Да ни фига подобного! Время, которое должно было бы стать моим союзником (час на сборы – не так уж и мало), обернулось злейшим врагом: я тороплюсь, чувствую – не успеваю, руки дрожат, голова отказывается соображать. Мне кажется, что это тикает не мой старенький китайский будильник, а часовой механизм. Под это зловещее «тик-так-тик» я пытаюсь решить, что же нужнее всего, но постоянно сбиваюсь на мысли о том, что дороже. Не в материальном смысле, нет. Я почему-то очень боюсь забыть книгу, которую только начала читать и непременно хочу знать, чем же там кончилось дело. И блокнотик, куда по старинке записываю номера телефонов (из памяти мобильника у меня не раз эти номера исчезали – то по недоразумению, то из-за откровенного раздолбайства). И тетрадочку со стихами. Минуту-другую стою, глядя в тоске на комнатные цветы: если я не придумаю, как забрать мои кактусы, они погибнут. А ведь не придумаю! За окном вижу людей, нагруженных всевозможным скарбом, и понимаю, что надо поторапливаться… а как? Смотрю на часы. У меня осталось двенадцать минут…
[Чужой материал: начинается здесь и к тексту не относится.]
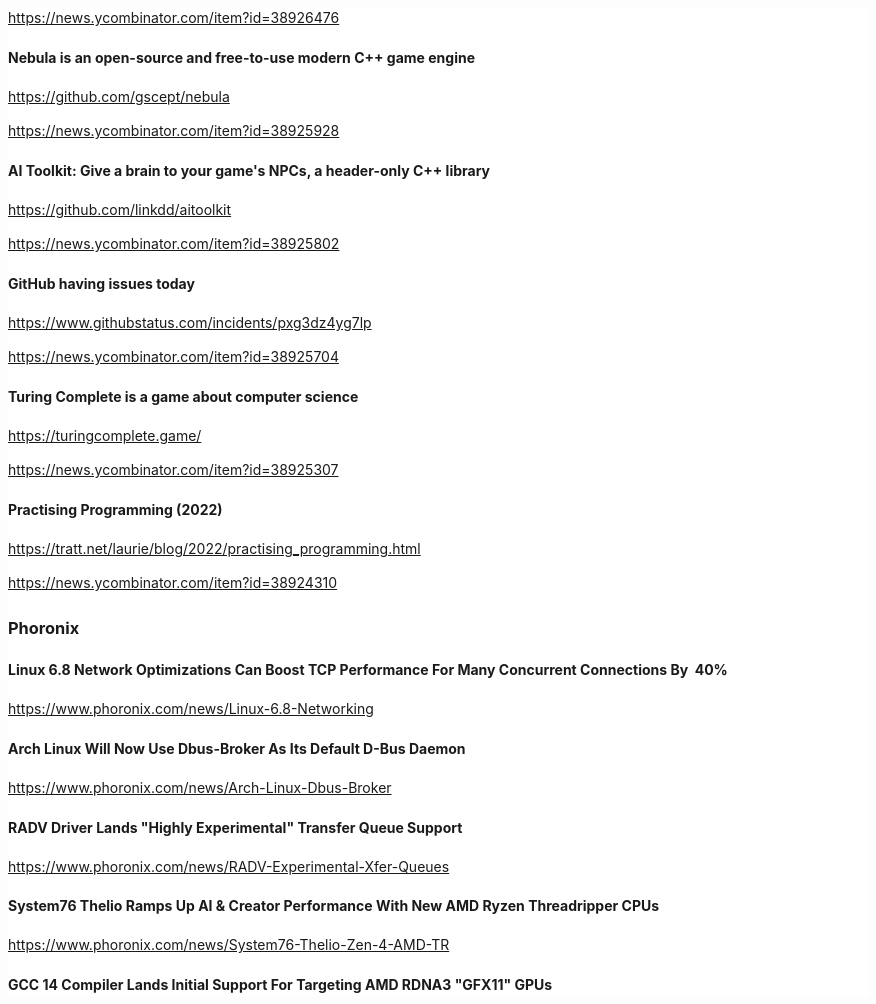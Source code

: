 https://news.ycombinator.com/item?id=38926476

#### Nebula is an open-source and free-to-use modern C++ game engine

https://github.com/gscept/nebula

https://news.ycombinator.com/item?id=38925928

#### AI Toolkit: Give a brain to your game's NPCs, a header-only C++ library

https://github.com/linkdd/aitoolkit

https://news.ycombinator.com/item?id=38925802

#### GitHub having issues today

https://www.githubstatus.com/incidents/pxg3dz4yg7lp

https://news.ycombinator.com/item?id=38925704

#### Turing Complete is a game about computer science

https://turingcomplete.game/

https://news.ycombinator.com/item?id=38925307

#### Practising Programming (2022)

https://tratt.net/laurie/blog/2022/practising_programming.html

https://news.ycombinator.com/item?id=38924310

### Phoronix

#### Linux 6.8 Network Optimizations Can Boost TCP Performance For Many Concurrent Connections By  40%

https://www.phoronix.com/news/Linux-6.8-Networking

#### Arch Linux Will Now Use Dbus-Broker As Its Default D-Bus Daemon

https://www.phoronix.com/news/Arch-Linux-Dbus-Broker

#### RADV Driver Lands \"Highly Experimental\" Transfer Queue Support

https://www.phoronix.com/news/RADV-Experimental-Xfer-Queues

#### System76 Thelio Ramps Up AI & Creator Performance With New AMD Ryzen Threadripper CPUs

https://www.phoronix.com/news/System76-Thelio-Zen-4-AMD-TR

#### GCC 14 Compiler Lands Initial Support For Targeting AMD RDNA3 \"GFX11\" GPUs
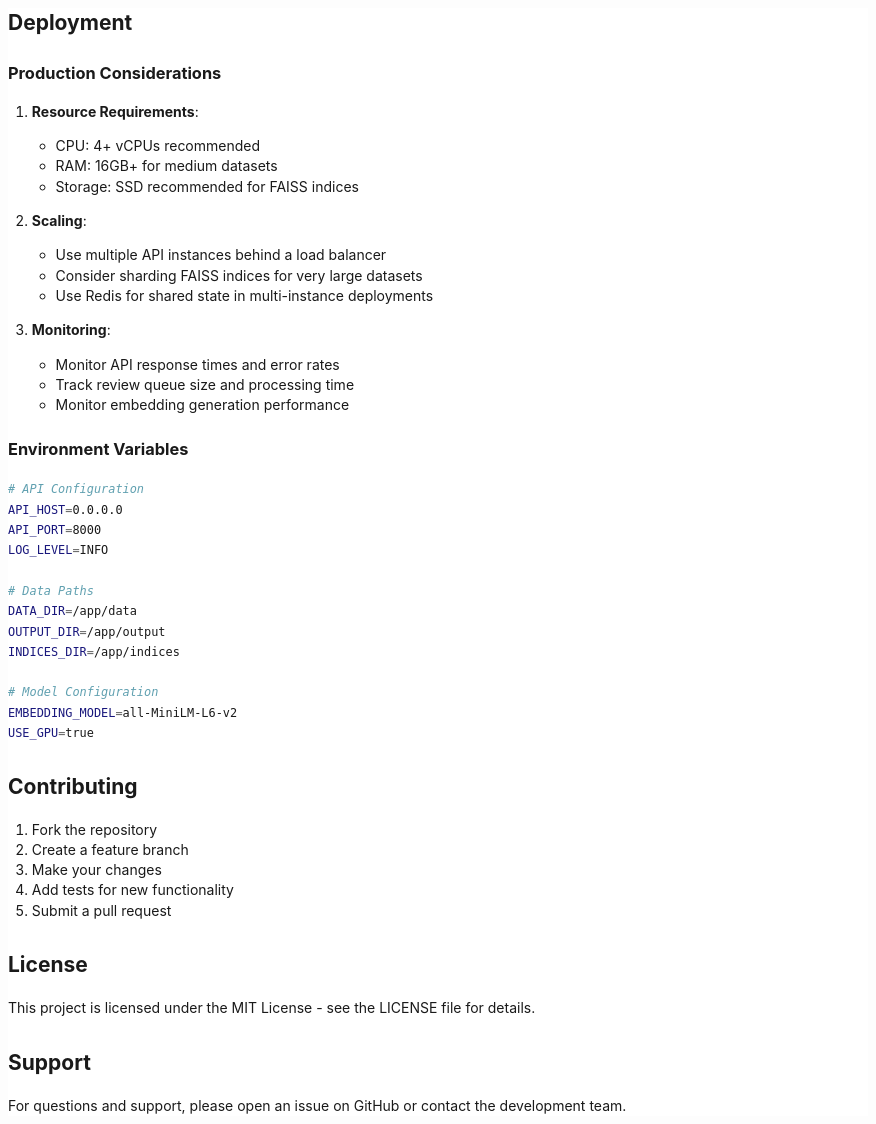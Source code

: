 ## Deployment

### Production Considerations

1. **Resource Requirements**:
   - CPU: 4+ vCPUs recommended
   - RAM: 16GB+ for medium datasets
   - Storage: SSD recommended for FAISS indices

2. **Scaling**:
   - Use multiple API instances behind a load balancer
   - Consider sharding FAISS indices for very large datasets
   - Use Redis for shared state in multi-instance deployments

3. **Monitoring**:
   - Monitor API response times and error rates
   - Track review queue size and processing time
   - Monitor embedding generation performance

### Environment Variables

```bash
# API Configuration
API_HOST=0.0.0.0
API_PORT=8000
LOG_LEVEL=INFO

# Data Paths
DATA_DIR=/app/data
OUTPUT_DIR=/app/output
INDICES_DIR=/app/indices

# Model Configuration
EMBEDDING_MODEL=all-MiniLM-L6-v2
USE_GPU=true
```

## Contributing

1. Fork the repository
2. Create a feature branch
3. Make your changes
4. Add tests for new functionality
5. Submit a pull request

## License

This project is licensed under the MIT License - see the LICENSE file for details.

## Support

For questions and support, please open an issue on GitHub or contact the development team.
И просыпаюсь. И начинаю думать. О чем? Ну, признаться, в первые такие ночи попросту жалела себя. И переживала, что не смогла толком поговорить с попаданцами. Дала понять, что я – это я, а не просто какая-то там сеньорита. Сказала о том, кто волею судьбы оказался моим дядюшкой: дон Хосе может стать хорошим другом, более того – достаточно бескорыстным, если поймет, что действия новых поселенцев совпадают с его пониманием добродетели, конечно же, в широком смысле этого слова. Ну, это они, наверное, и без меня сообразили или сообразили бы в самом ближайшем будущем. Хотела было учинить сговор с теми двумя, что меня встретили, и устроить напоказ какое-нибудь «чудо», дабы дядюшка проникся и оставил меня здесь… Я как-то сразу поняла, что мое место – в этом новом поселении, тут мне будет лучше… не комфортнее, нет… легче, что ли? Но каким чудом можно поразить дона Хосе, мыслящего для человека своей эпохи и для католического священнослужителя на удивление рационально? Это ж не Диего, которому можно лапши на уши понавешать… Вот он, стоит в сторонке, как ни в чем не бывало. Да ведь в его понимании, наверное, нет никакой странности в том, что сеньорита говорит с двумя чужаками на каком-то незнакомом языке. Главное, для беспокойства повода нет – беседуют вполне мирно, посмеиваются. Диего, разумеется, уверен, что сразу же заметит любое движение, несущее угрозу, и сумеет упредить. Помнится, намекал Лоле, какой он хороший воин. Возможно-возможно, но – в своем времени.